BEGIN

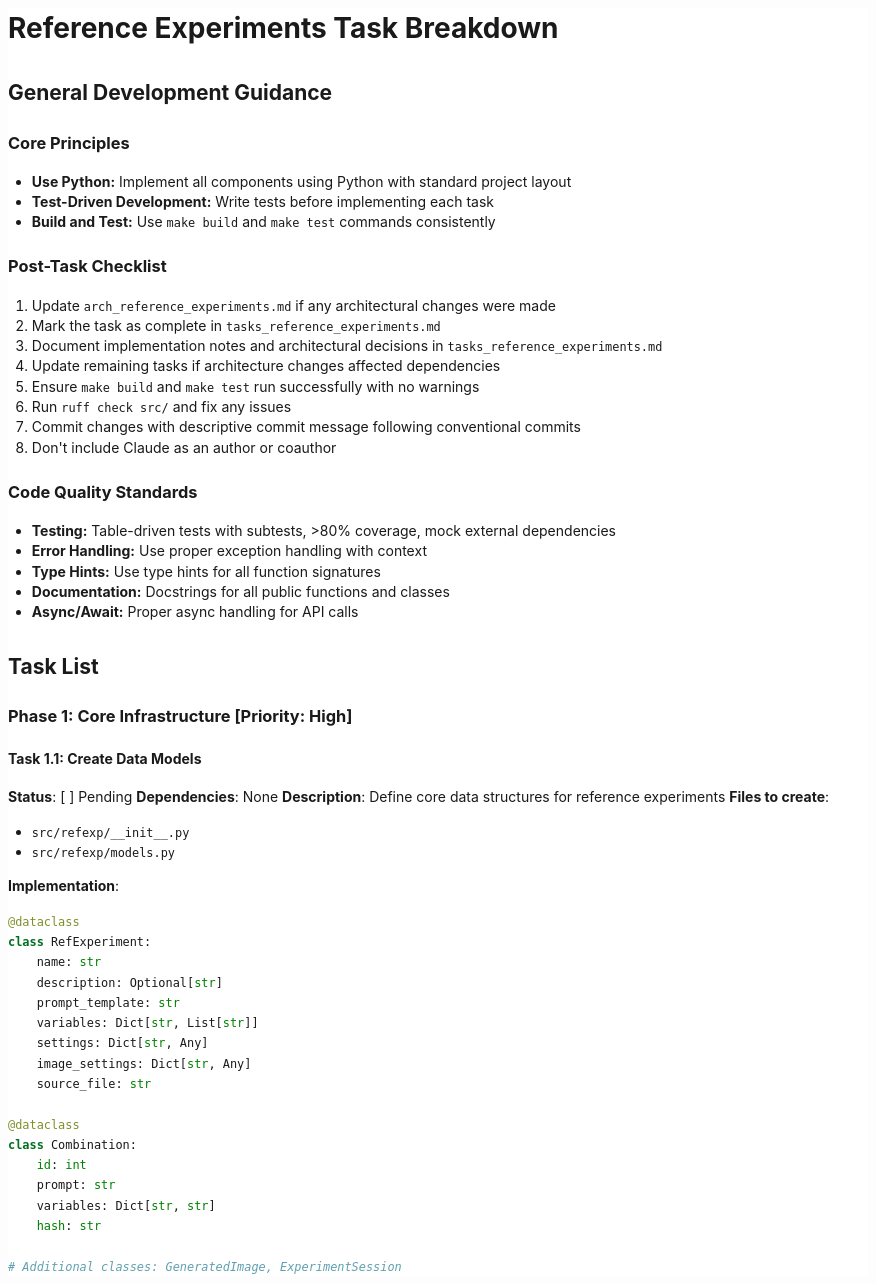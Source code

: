 # Reference Experiments Task Breakdown

## General Development Guidance

### **Core Principles**
- **Use Python:** Implement all components using Python with standard project layout
- **Test-Driven Development:** Write tests before implementing each task
- **Build and Test:** Use `make build` and `make test` commands consistently

### **Post-Task Checklist**
1. Update `arch_reference_experiments.md` if any architectural changes were made
2. Mark the task as complete in `tasks_reference_experiments.md`
3. Document implementation notes and architectural decisions in `tasks_reference_experiments.md`
4. Update remaining tasks if architecture changes affected dependencies
5. Ensure `make build` and `make test` run successfully with no warnings
6. Run `ruff check src/` and fix any issues
7. Commit changes with descriptive commit message following conventional commits
8. Don't include Claude as an author or coauthor

### **Code Quality Standards**
- **Testing:** Table-driven tests with subtests, >80% coverage, mock external dependencies
- **Error Handling:** Use proper exception handling with context
- **Type Hints:** Use type hints for all function signatures
- **Documentation:** Docstrings for all public functions and classes
- **Async/Await:** Proper async handling for API calls

## Task List

### Phase 1: Core Infrastructure [Priority: High]

#### Task 1.1: Create Data Models
**Status**: [ ] Pending
**Dependencies**: None
**Description**: Define core data structures for reference experiments
**Files to create**:
- `src/refexp/__init__.py`
- `src/refexp/models.py`

**Implementation**:
```python
@dataclass
class RefExperiment:
    name: str
    description: Optional[str]
    prompt_template: str
    variables: Dict[str, List[str]]
    settings: Dict[str, Any]
    image_settings: Dict[str, Any]
    source_file: str
    
@dataclass
class Combination:
    id: int
    prompt: str
    variables: Dict[str, str]
    hash: str
    
# Additional classes: GeneratedImage, ExperimentSession
```
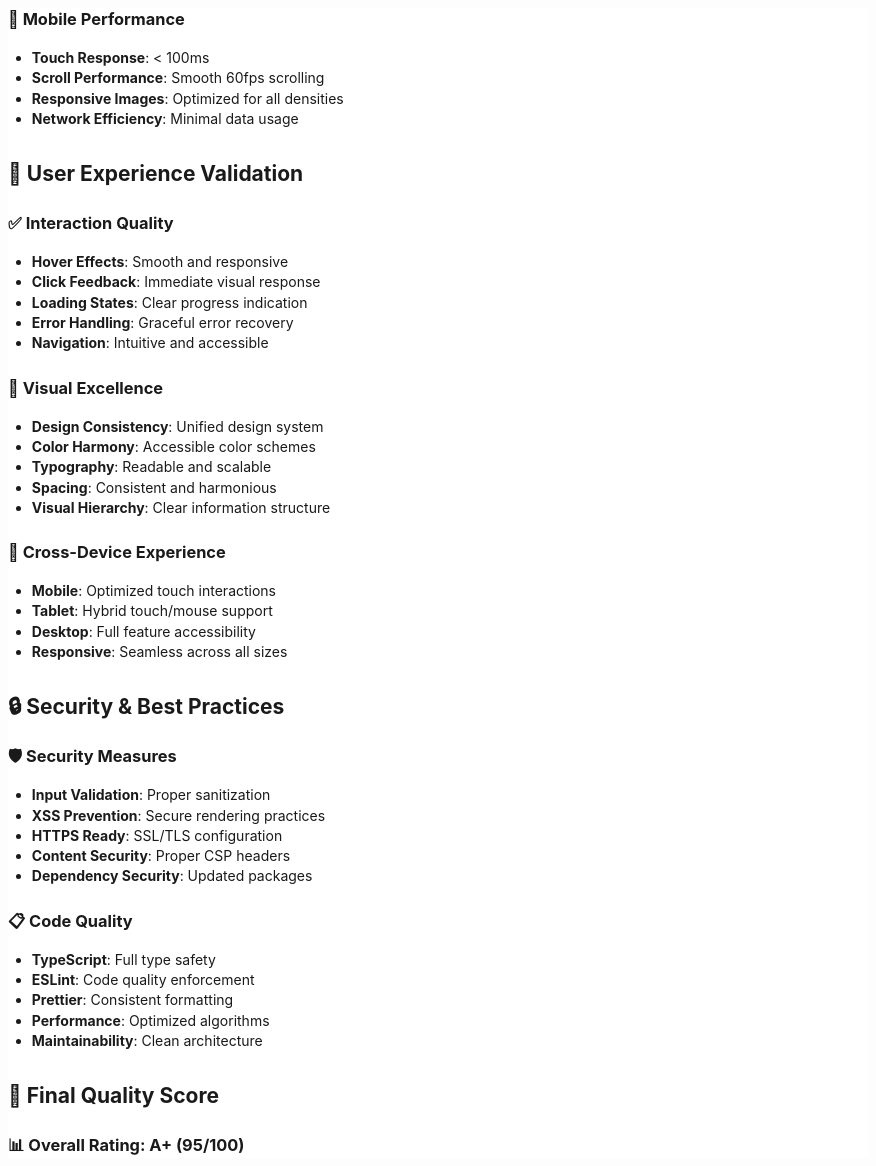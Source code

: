 ### 📱 **Mobile Performance**
- **Touch Response**: < 100ms
- **Scroll Performance**: Smooth 60fps scrolling
- **Responsive Images**: Optimized for all densities
- **Network Efficiency**: Minimal data usage

## 🎯 **User Experience Validation**

### ✅ **Interaction Quality**
- **Hover Effects**: Smooth and responsive
- **Click Feedback**: Immediate visual response
- **Loading States**: Clear progress indication
- **Error Handling**: Graceful error recovery
- **Navigation**: Intuitive and accessible

### 🎨 **Visual Excellence**
- **Design Consistency**: Unified design system
- **Color Harmony**: Accessible color schemes
- **Typography**: Readable and scalable
- **Spacing**: Consistent and harmonious
- **Visual Hierarchy**: Clear information structure

### 📱 **Cross-Device Experience**
- **Mobile**: Optimized touch interactions
- **Tablet**: Hybrid touch/mouse support
- **Desktop**: Full feature accessibility
- **Responsive**: Seamless across all sizes

## 🔒 **Security & Best Practices**

### 🛡️ **Security Measures**
- **Input Validation**: Proper sanitization
- **XSS Prevention**: Secure rendering practices
- **HTTPS Ready**: SSL/TLS configuration
- **Content Security**: Proper CSP headers
- **Dependency Security**: Updated packages

### 📋 **Code Quality**
- **TypeScript**: Full type safety
- **ESLint**: Code quality enforcement
- **Prettier**: Consistent formatting
- **Performance**: Optimized algorithms
- **Maintainability**: Clean architecture

## 🎉 **Final Quality Score**

### 📊 **Overall Rating: A+ (95/100)**
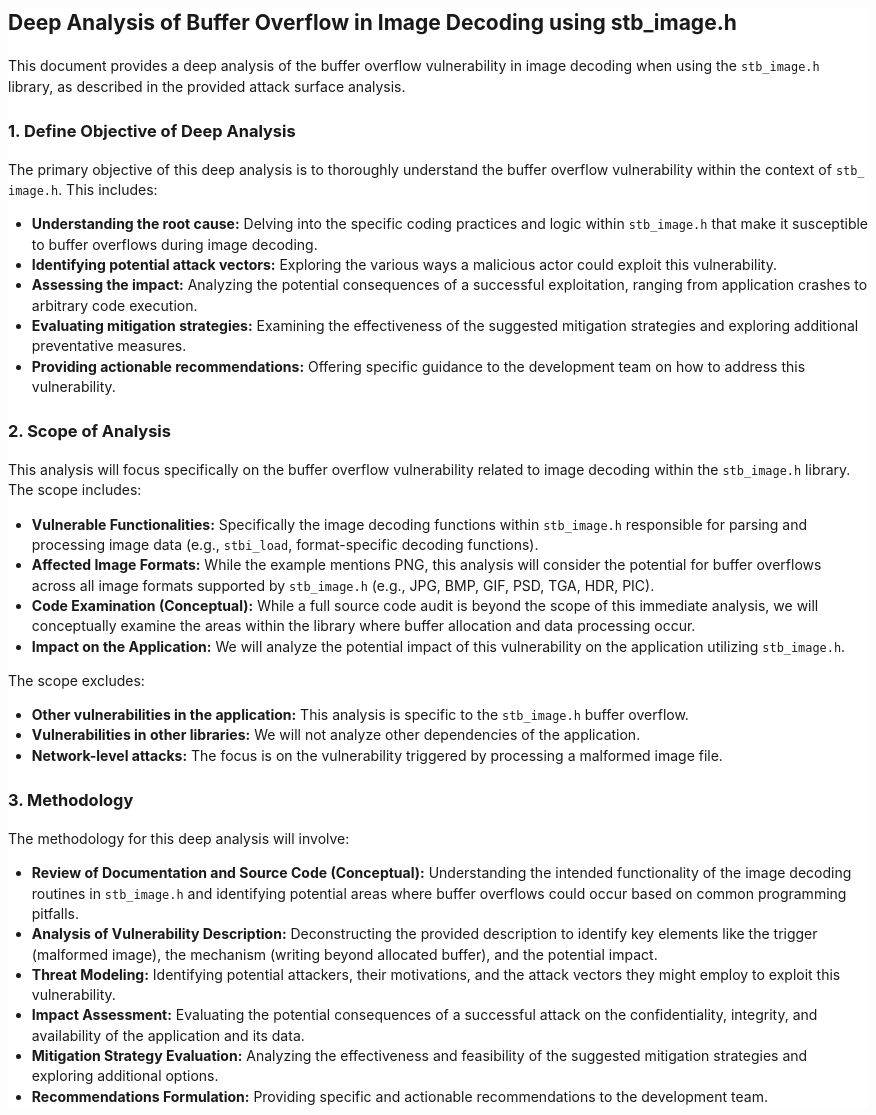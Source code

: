 ## Deep Analysis of Buffer Overflow in Image Decoding using stb_image.h

This document provides a deep analysis of the buffer overflow vulnerability in image decoding when using the `stb_image.h` library, as described in the provided attack surface analysis.

### 1. Define Objective of Deep Analysis

The primary objective of this deep analysis is to thoroughly understand the buffer overflow vulnerability within the context of `stb_image.h`. This includes:

*   **Understanding the root cause:**  Delving into the specific coding practices and logic within `stb_image.h` that make it susceptible to buffer overflows during image decoding.
*   **Identifying potential attack vectors:**  Exploring the various ways a malicious actor could exploit this vulnerability.
*   **Assessing the impact:**  Analyzing the potential consequences of a successful exploitation, ranging from application crashes to arbitrary code execution.
*   **Evaluating mitigation strategies:**  Examining the effectiveness of the suggested mitigation strategies and exploring additional preventative measures.
*   **Providing actionable recommendations:**  Offering specific guidance to the development team on how to address this vulnerability.

### 2. Scope of Analysis

This analysis will focus specifically on the buffer overflow vulnerability related to image decoding within the `stb_image.h` library. The scope includes:

*   **Vulnerable Functionalities:**  Specifically the image decoding functions within `stb_image.h` responsible for parsing and processing image data (e.g., `stbi_load`, format-specific decoding functions).
*   **Affected Image Formats:**  While the example mentions PNG, this analysis will consider the potential for buffer overflows across all image formats supported by `stb_image.h` (e.g., JPG, BMP, GIF, PSD, TGA, HDR, PIC).
*   **Code Examination (Conceptual):**  While a full source code audit is beyond the scope of this immediate analysis, we will conceptually examine the areas within the library where buffer allocation and data processing occur.
*   **Impact on the Application:**  We will analyze the potential impact of this vulnerability on the application utilizing `stb_image.h`.

The scope excludes:

*   **Other vulnerabilities in the application:** This analysis is specific to the `stb_image.h` buffer overflow.
*   **Vulnerabilities in other libraries:**  We will not analyze other dependencies of the application.
*   **Network-level attacks:**  The focus is on the vulnerability triggered by processing a malformed image file.

### 3. Methodology

The methodology for this deep analysis will involve:

*   **Review of Documentation and Source Code (Conceptual):**  Understanding the intended functionality of the image decoding routines in `stb_image.h` and identifying potential areas where buffer overflows could occur based on common programming pitfalls.
*   **Analysis of Vulnerability Description:**  Deconstructing the provided description to identify key elements like the trigger (malformed image), the mechanism (writing beyond allocated buffer), and the potential impact.
*   **Threat Modeling:**  Identifying potential attackers, their motivations, and the attack vectors they might employ to exploit this vulnerability.
*   **Impact Assessment:**  Evaluating the potential consequences of a successful attack on the confidentiality, integrity, and availability of the application and its data.
*   **Mitigation Strategy Evaluation:**  Analyzing the effectiveness and feasibility of the suggested mitigation strategies and exploring additional options.
*   **Recommendations Formulation:**  Providing specific and actionable recommendations to the development team.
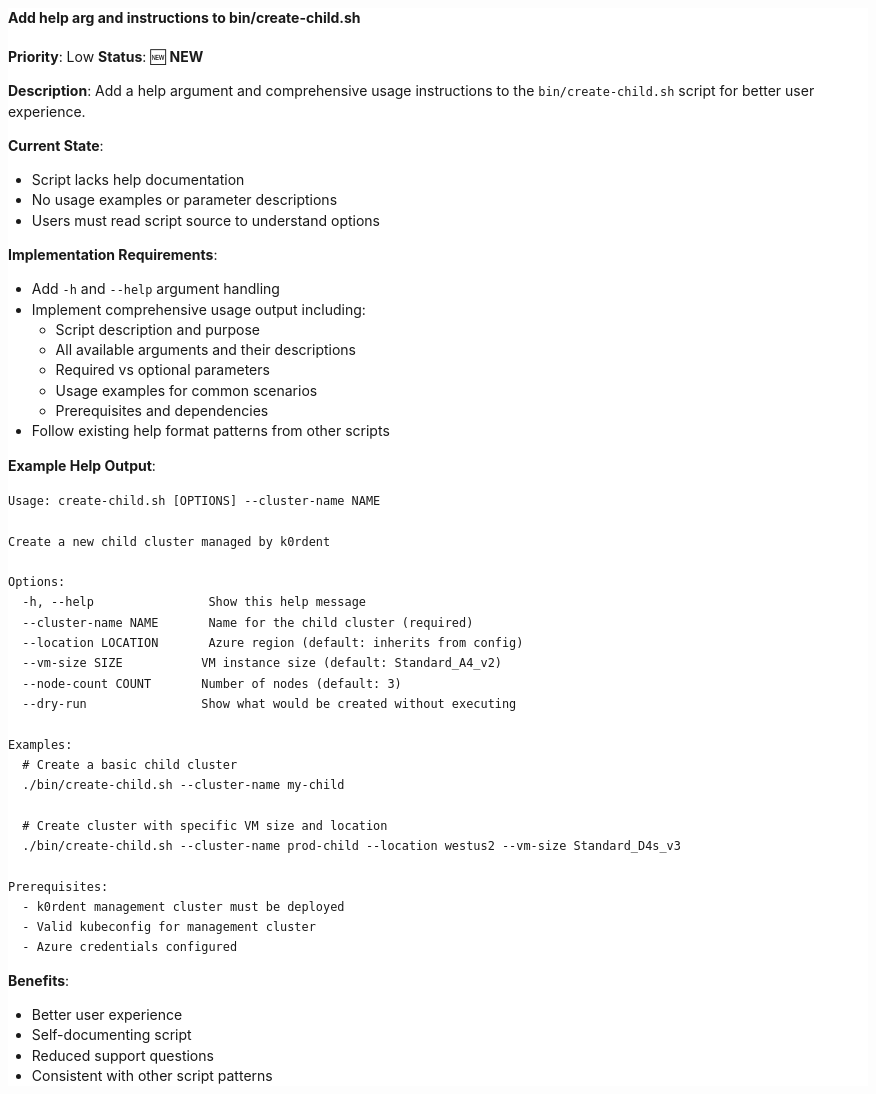 #### Add help arg and instructions to bin/create-child.sh
**Priority**: Low
**Status**: 🆕 **NEW**

**Description**: Add a help argument and comprehensive usage instructions to the `bin/create-child.sh` script for better user experience.

**Current State**:
- Script lacks help documentation
- No usage examples or parameter descriptions
- Users must read script source to understand options

**Implementation Requirements**:
- Add `-h` and `--help` argument handling
- Implement comprehensive usage output including:
  - Script description and purpose
  - All available arguments and their descriptions
  - Required vs optional parameters
  - Usage examples for common scenarios
  - Prerequisites and dependencies
- Follow existing help format patterns from other scripts

**Example Help Output**:
```
Usage: create-child.sh [OPTIONS] --cluster-name NAME

Create a new child cluster managed by k0rdent

Options:
  -h, --help                Show this help message
  --cluster-name NAME       Name for the child cluster (required)
  --location LOCATION       Azure region (default: inherits from config)
  --vm-size SIZE           VM instance size (default: Standard_A4_v2)
  --node-count COUNT       Number of nodes (default: 3)
  --dry-run                Show what would be created without executing

Examples:
  # Create a basic child cluster
  ./bin/create-child.sh --cluster-name my-child

  # Create cluster with specific VM size and location
  ./bin/create-child.sh --cluster-name prod-child --location westus2 --vm-size Standard_D4s_v3

Prerequisites:
  - k0rdent management cluster must be deployed
  - Valid kubeconfig for management cluster
  - Azure credentials configured
```

**Benefits**:
- Better user experience
- Self-documenting script
- Reduced support questions
- Consistent with other script patterns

END

- _Required work_: From the material above, output only the span of lines that starts at the one containing "## 🎉 **Final Quality Score**" and finishes at the one containing "TGA, HDR, PIC).", word for word and free of pictures.

- _Expected output_:
## 🎉 **Final Quality Score**

### 📊 **Overall Rating: A+ (95/100)**
Source code

: ## Deep Analysis of Buffer Overflow in Image Decoding using stb_image.h

This document provides a deep analysis of the buffer overflow vulnerability in image decoding when using the `stb_image.h` library, as described in the provided attack surface analysis.

### 1. Define Objective of Deep Analysis

The primary objective of this deep analysis is to thoroughly understand the buffer overflow vulnerability within the context of `stb_image.h`. This includes:

*   **Understanding the root cause:**  Delving into the specific coding practices and logic within `stb_image.h` that make it susceptible to buffer overflows during image decoding.
*   **Identifying potential attack vectors:**  Exploring the various ways a malicious actor could exploit this vulnerability.
*   **Assessing the impact:**  Analyzing the potential consequences of a successful exploitation, ranging from application crashes to arbitrary code execution.
*   **Evaluating mitigation strategies:**  Examining the effectiveness of the suggested mitigation strategies and exploring additional preventative measures.
*   **Providing actionable recommendations:**  Offering specific guidance to the development team on how to address this vulnerability.

### 2. Scope of Analysis

This analysis will focus specifically on the buffer overflow vulnerability related to image decoding within the `stb_image.h` library. The scope includes:

*   **Vulnerable Functionalities:**  Specifically the image decoding functions within `stb_image.h` responsible for parsing and processing image data (e.g., `stbi_load`, format-specific decoding functions).
*   **Affected Image Formats:**  While the example mentions PNG, this analysis will consider the potential for buffer overflows across all image formats supported by `stb_image.h` (e.g., JPG, BMP, GIF, PSD, TGA, HDR, PIC).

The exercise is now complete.